Reducing the Risks:
A Tip Sheet for Parents

Parents, you can help your child avoid the risks of
becoming involved with alcohol and other drugs.  Here is a start.

Key Things You Can Do

1.       Talk with your children about the dangers of alcohol and drugs.  Nearly half the young people in a recent nationwide poll said they wished they could discuss this topic more with their parents.  You don't have to pretend you know all the answers.  In fact, working with your children to find answers can build trust and confidence.

2.       Help build your children's self-confidence and self-respect.  Praise them when they do something well.  This could be a simple job they do around the house, such as setting the table, or receiving a good grade on a school paper.  Also, give them responsibilities.  These could include being in charge of keeping their room clean or budgeting their allowance from week to week.  Children who feel good about who they are have the inner strength to resist negative peer pressure.

3.       Know your children's friends and their parents.  You don't have to pry, just show your natural interest.  If you are troubled by the choice of new friends, talk with your children about them.  Find our what these new friends seem to offer.  What appeals to your children and why?

4.       Find out about the extent of alcohol and other drug use in the schools and in your community.
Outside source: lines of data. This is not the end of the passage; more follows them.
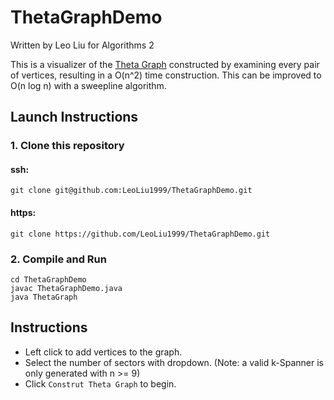 # ThetaGraphDemo

Written by Leo Liu for Algorithms 2

This is a visualizer of the [Theta Graph](https://en.wikipedia.org/wiki/Theta_graph) constructed by examining every pair of vertices, resulting in a O(n^2) time construction. This can be improved to O(n log n) with a sweepline algorithm.

## Launch Instructions

### 1. Clone this repository

#### ssh:

`git clone git@github.com:LeoLiu1999/ThetaGraphDemo.git`

#### https:

`git clone https://github.com/LeoLiu1999/ThetaGraphDemo.git`

### 2. Compile and Run

```
cd ThetaGraphDemo
javac ThetaGraphDemo.java
java ThetaGraph
```

## Instructions

 * Left click to add vertices to the graph.
 * Select the number of sectors with dropdown. (Note: a valid k-Spanner is only generated with n >= 9)
 * Click `Construt Theta Graph` to begin.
Form a support group with other parents to share information and ideas.  Your PTA leader can help you to begin a support group.
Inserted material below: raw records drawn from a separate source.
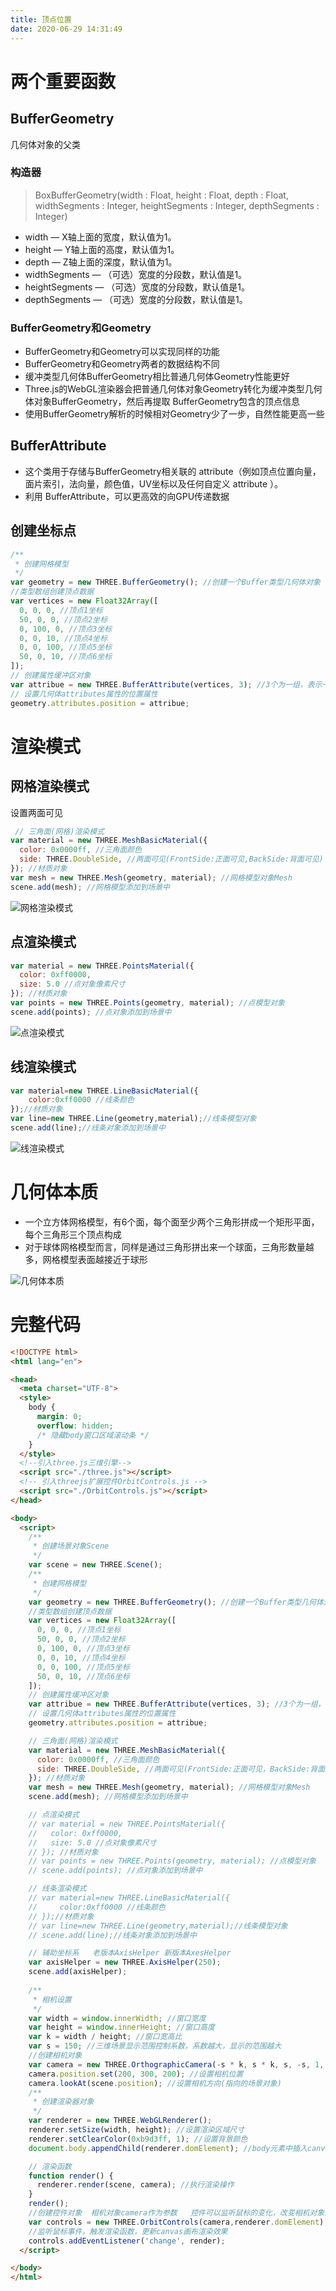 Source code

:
 ```yaml
---
title: 顶点位置
date: 2020-06-29 14:31:49
---
```


# 两个重要函数

## BufferGeometry

几何体对象的父类 

### 构造器

> BoxBufferGeometry(width : Float, height : Float, depth : Float, widthSegments : Integer, heightSegments : Integer, depthSegments : Integer)

* width — X轴上面的宽度，默认值为1。
* height — Y轴上面的高度，默认值为1。
* depth — Z轴上面的深度，默认值为1。
* widthSegments — （可选）宽度的分段数，默认值是1。
* heightSegments — （可选）宽度的分段数，默认值是1。
* depthSegments — （可选）宽度的分段数，默认值是1。

### BufferGeometry和Geometry

* BufferGeometry和Geometry可以实现同样的功能
* BufferGeometry和Geometry两者的数据结构不同
* 缓冲类型几何体BufferGeometry相比普通几何体Geometry性能更好
* Three.js的WebGL渲染器会把普通几何体对象Geometry转化为缓冲类型几何体对象BufferGeometry，然后再提取 BufferGeometry包含的顶点信息
* 使用BufferGeometry解析的时候相对Geometry少了一步，自然性能更高一些

## BufferAttribute

* 这个类用于存储与BufferGeometry相关联的 attribute（例如顶点位置向量，面片索引，法向量，颜色值，UV坐标以及任何自定义 attribute ）。
* 利用 BufferAttribute，可以更高效的向GPU传递数据

## 创建坐标点

```js
/**
 * 创建网格模型
 */
var geometry = new THREE.BufferGeometry(); //创建一个Buffer类型几何体对象
//类型数组创建顶点数据
var vertices = new Float32Array([
  0, 0, 0, //顶点1坐标
  50, 0, 0, //顶点2坐标
  0, 100, 0, //顶点3坐标
  0, 0, 10, //顶点4坐标
  0, 0, 100, //顶点5坐标
  50, 0, 10, //顶点6坐标
]);
// 创建属性缓冲区对象
var attribue = new THREE.BufferAttribute(vertices, 3); //3个为一组，表示一个顶点的xyz坐标
// 设置几何体attributes属性的位置属性
geometry.attributes.position = attribue;
```

# 渲染模式

## 网格渲染模式

设置两面可见
```js
 // 三角面(网格)渲染模式
var material = new THREE.MeshBasicMaterial({
  color: 0x0000ff, //三角面颜色
  side: THREE.DoubleSide, //两面可见(FrontSide:正面可见,BackSide:背面可见)
}); //材质对象
var mesh = new THREE.Mesh(geometry, material); //网格模型对象Mesh
scene.add(mesh); //网格模型添加到场景中
```
![网格渲染模式](./01.png)

## 点渲染模式

```js
var material = new THREE.PointsMaterial({
  color: 0xff0000,
  size: 5.0 //点对象像素尺寸
}); //材质对象
var points = new THREE.Points(geometry, material); //点模型对象
scene.add(points); //点对象添加到场景中
```

![点渲染模式](./02.png)

## 线渲染模式

```js
var material=new THREE.LineBasicMaterial({
    color:0xff0000 //线条颜色
});//材质对象
var line=new THREE.Line(geometry,material);//线条模型对象
scene.add(line);//线条对象添加到场景中
```

![线渲染模式](./03.png)

# 几何体本质

* 一个立方体网格模型，有6个面，每个面至少两个三角形拼成一个矩形平面，每个三角形三个顶点构成
* 对于球体网格模型而言，同样是通过三角形拼出来一个球面，三角形数量越多，网格模型表面越接近于球形

![几何体本质](./04.jpg)

# 完整代码

```html
<!DOCTYPE html>
<html lang="en">

<head>
  <meta charset="UTF-8">
  <style>
    body {
      margin: 0;
      overflow: hidden;
      /* 隐藏body窗口区域滚动条 */
    }
  </style>
  <!--引入three.js三维引擎-->
  <script src="./three.js"></script>
  <!-- 引入threejs扩展控件OrbitControls.js -->
  <script src="./OrbitControls.js"></script>
</head>

<body>
  <script>
    /**
     * 创建场景对象Scene
     */
    var scene = new THREE.Scene();
    /**
     * 创建网格模型
     */
    var geometry = new THREE.BufferGeometry(); //创建一个Buffer类型几何体对象
    //类型数组创建顶点数据
    var vertices = new Float32Array([
      0, 0, 0, //顶点1坐标
      50, 0, 0, //顶点2坐标
      0, 100, 0, //顶点3坐标
      0, 0, 10, //顶点4坐标
      0, 0, 100, //顶点5坐标
      50, 0, 10, //顶点6坐标
    ]);
    // 创建属性缓冲区对象
    var attribue = new THREE.BufferAttribute(vertices, 3); //3个为一组，表示一个顶点的xyz坐标
    // 设置几何体attributes属性的位置属性
    geometry.attributes.position = attribue;

    // 三角面(网格)渲染模式
    var material = new THREE.MeshBasicMaterial({
      color: 0x0000ff, //三角面颜色
      side: THREE.DoubleSide, //两面可见(FrontSide:正面可见，BackSide:背面可见)
    }); //材质对象
    var mesh = new THREE.Mesh(geometry, material); //网格模型对象Mesh
    scene.add(mesh); //网格模型添加到场景中

    // 点渲染模式
    // var material = new THREE.PointsMaterial({
    //   color: 0xff0000,
    //   size: 5.0 //点对象像素尺寸
    // }); //材质对象
    // var points = new THREE.Points(geometry, material); //点模型对象
    // scene.add(points); //点对象添加到场景中

    // 线条渲染模式
    // var material=new THREE.LineBasicMaterial({
    //     color:0xff0000 //线条颜色
    // });//材质对象
    // var line=new THREE.Line(geometry,material);//线条模型对象
    // scene.add(line);//线条对象添加到场景中

    // 辅助坐标系   老版本AxisHelper 新版本AxesHelper
    var axisHelper = new THREE.AxisHelper(250);
    scene.add(axisHelper);
    
    /**
     * 相机设置
     */
    var width = window.innerWidth; //窗口宽度
    var height = window.innerHeight; //窗口高度
    var k = width / height; //窗口宽高比
    var s = 150; //三维场景显示范围控制系数，系数越大，显示的范围越大
    //创建相机对象
    var camera = new THREE.OrthographicCamera(-s * k, s * k, s, -s, 1, 1000);
    camera.position.set(200, 300, 200); //设置相机位置
    camera.lookAt(scene.position); //设置相机方向(指向的场景对象)
    /**
     * 创建渲染器对象
     */
    var renderer = new THREE.WebGLRenderer();
    renderer.setSize(width, height); //设置渲染区域尺寸
    renderer.setClearColor(0xb9d3ff, 1); //设置背景颜色
    document.body.appendChild(renderer.domElement); //body元素中插入canvas对象

    // 渲染函数
    function render() {
      renderer.render(scene, camera); //执行渲染操作
    }
    render();
    //创建控件对象  相机对象camera作为参数   控件可以监听鼠标的变化，改变相机对象的属性
    var controls = new THREE.OrbitControls(camera,renderer.domElement);
    //监听鼠标事件，触发渲染函数，更新canvas画布渲染效果
    controls.addEventListener('change', render);
  </script>

</body>
</html>

```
5.       Make peer pressure work for you. Encourage your children to join with others to form groups or teams that promote positive values and healthy activities. These could include a variety of activities such as sports, arts and crafts sessions, trips to museums, and hikes through the countryside.

6.       Help your children learn to make decisions as part of the family. Involve your children in helping to plan a family gathering, an activity or a vacation.  Practice in making these kinds of decisions will give them more authority and help them feel more in control of their lives.
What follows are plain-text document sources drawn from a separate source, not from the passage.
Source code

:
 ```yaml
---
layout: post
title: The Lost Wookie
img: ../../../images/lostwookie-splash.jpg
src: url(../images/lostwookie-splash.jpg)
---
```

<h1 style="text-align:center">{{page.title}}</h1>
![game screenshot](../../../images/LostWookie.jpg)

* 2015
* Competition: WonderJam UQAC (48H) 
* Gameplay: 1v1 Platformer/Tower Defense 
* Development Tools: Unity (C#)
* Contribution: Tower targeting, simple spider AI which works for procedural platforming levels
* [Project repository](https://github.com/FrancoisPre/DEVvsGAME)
7.       Work will your children to counter media images that glamorize the use of alcohol or other drugs.  This includes records and music videos as well as TV programs and commercials.  Don't put down your child's taste in music or TV; instead, find out what the appeal is and encourage your child to really look at the messages.  Are they good or could they be harmful?  Do they make drinking or using drugs look like fun?

8.       Encourage your children to take part in healthy, enjoyable activities.  Support programs in the school and the community.  Volunteer your time for children's groups.  Work with other parents to press community leaders to create more programs and facilities for young people.  Most importantly, take part in activities or hobbies with your children.

9.       Know the warning signs of a child at risk, such as a sudden and sharp decline in school work; a lack of interest in favorite activities; trouble sleeping or sleeping at unusual times; turning away from family and usual friends.  If the problem seems serious, seek help.

10.                                   .Spend time with your children.  Feelings of affection and trust may be your children's strongest allies.  Do things with them such as playing catch, going to a science, museum, viewing a movie, playing cards or games, or going for a walk or bike ride together.  Give them a hug.  Let them know you love them.